Because any amount of money on a valid Permit to Travel will ensure that a passenger cannot be charged a penalty fare, it is entirely possible (if the passenger is not encountered by an inspector, who will sell a full ticket) to make a two-hour train journey for as little as five pence (the lowest denomination coin the machine will accept) without breaching any fare regulations.

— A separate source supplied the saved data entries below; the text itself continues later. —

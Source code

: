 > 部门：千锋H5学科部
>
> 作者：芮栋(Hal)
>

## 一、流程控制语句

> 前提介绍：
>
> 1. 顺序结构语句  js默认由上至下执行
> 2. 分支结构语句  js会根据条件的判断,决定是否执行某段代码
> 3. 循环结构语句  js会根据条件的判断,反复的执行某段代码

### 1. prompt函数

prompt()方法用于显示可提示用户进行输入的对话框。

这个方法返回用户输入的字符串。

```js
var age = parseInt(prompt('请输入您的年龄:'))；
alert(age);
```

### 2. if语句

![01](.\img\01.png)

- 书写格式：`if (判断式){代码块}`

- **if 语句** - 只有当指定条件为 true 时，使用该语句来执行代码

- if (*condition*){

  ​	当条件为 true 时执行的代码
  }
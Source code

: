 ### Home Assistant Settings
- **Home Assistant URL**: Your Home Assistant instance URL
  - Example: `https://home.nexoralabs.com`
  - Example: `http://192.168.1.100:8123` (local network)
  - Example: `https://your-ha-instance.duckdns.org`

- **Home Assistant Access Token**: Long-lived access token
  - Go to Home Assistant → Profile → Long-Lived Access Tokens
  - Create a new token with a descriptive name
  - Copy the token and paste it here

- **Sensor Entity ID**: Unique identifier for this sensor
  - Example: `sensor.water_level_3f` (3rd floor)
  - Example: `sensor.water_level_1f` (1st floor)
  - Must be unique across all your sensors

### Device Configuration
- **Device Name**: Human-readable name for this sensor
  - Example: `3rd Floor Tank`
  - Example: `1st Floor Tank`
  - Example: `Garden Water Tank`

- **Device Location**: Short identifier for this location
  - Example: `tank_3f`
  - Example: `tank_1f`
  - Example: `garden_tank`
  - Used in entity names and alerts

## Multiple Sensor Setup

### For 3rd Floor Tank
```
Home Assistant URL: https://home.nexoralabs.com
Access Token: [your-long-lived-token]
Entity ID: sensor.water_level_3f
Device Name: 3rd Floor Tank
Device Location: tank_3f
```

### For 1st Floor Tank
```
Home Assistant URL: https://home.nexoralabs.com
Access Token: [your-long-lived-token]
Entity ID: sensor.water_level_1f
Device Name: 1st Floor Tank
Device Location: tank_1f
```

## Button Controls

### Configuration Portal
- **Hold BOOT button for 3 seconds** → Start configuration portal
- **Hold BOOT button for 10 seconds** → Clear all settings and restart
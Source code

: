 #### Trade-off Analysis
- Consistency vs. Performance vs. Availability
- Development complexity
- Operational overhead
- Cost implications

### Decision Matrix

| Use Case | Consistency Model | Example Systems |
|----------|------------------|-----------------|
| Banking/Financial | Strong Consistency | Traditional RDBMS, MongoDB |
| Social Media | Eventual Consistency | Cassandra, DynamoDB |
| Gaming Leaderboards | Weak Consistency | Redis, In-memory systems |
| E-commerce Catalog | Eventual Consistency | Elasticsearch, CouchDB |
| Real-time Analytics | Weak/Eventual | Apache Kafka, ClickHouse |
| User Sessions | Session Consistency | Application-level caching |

When a station is staffed and its ticket office open, the machine will usually be deactivated, with a light illuminated to indicate that proper tickets should be purchased.

== Locations ==

- Albrighton railway station (in place 2017)
- Angel Road railway station (still working in 2019 when station closed)
- Arundel railway station (In place 2007, removed before 2023)
- Beaulieu Road railway station (Platform 1, working 2017, in place 2023)
- Box Hill & Westhumble railway station (in place 2019)
- Didcot Parkway railway station (in place 2026, no longer operational)
- Canley railway station (2018, not working and since removed)
- Cressing railway station (in place 2025, but no longer operational)
- Eynsford railway station (still in place 2018, since removed)
- Ford railway station (In place 2007, removed after 2022)
- Hartford railway station (since removed)
- Hassocks railway station (closed after Nov 1995)
- Hatton railway station (removed before May 2025)
- Haydons Road railway station (in place 2022, removed before 2026)
- Heald Green Railway Station (unknown, but well before 2026)
- Kings Sutton railway station (removed after 2020)
- Lapworth railway station (2023)
- Lichfield Trent Valley railway station (November 2006)
- Little Kimble railway station (2017, still working, still in place 2021)
- Longcross railway station (working in 2025, in place on platform 2, removed as of 2026)
- Lymington Town railway station (Now removed)
- Minster railway station (before 2008)
- Morden South railway station (in place 2019)
- North Dulwich Station (2025)
- Oakengates railway station (in place 2019)
- Ockendon railway station (in place 2010)
- Penge West railway station (February 1998)
- Saunderton railway station (out of order in 2018)
- Shifnal railway station (in place 2017)
- Small Heath railway station (2019)
- Southend Central railway station, (Now removed)
- Spondon railway station (removed before May 2023)
- Stoke Mandeville railway station (January 2025)
- Styal railway station (unknown, but well before 2026)
- Sutton Common railway station(in place 2019)
- Teynham railway station (In place 2019, removed before 2023)
- Warnham railway station (2017)
- White Notley railway station (2018 not working, removed before 2025)
- Widney Manor railway station (removed between 2019-2022)
- Wrabness railway station (2018)

== Other countries ==
A similar ticket is known in Germany as Fahrkarte Anfangsstrecke. It can be acquired at older Deutsche Bahn ticket machines and is priced at €15.00.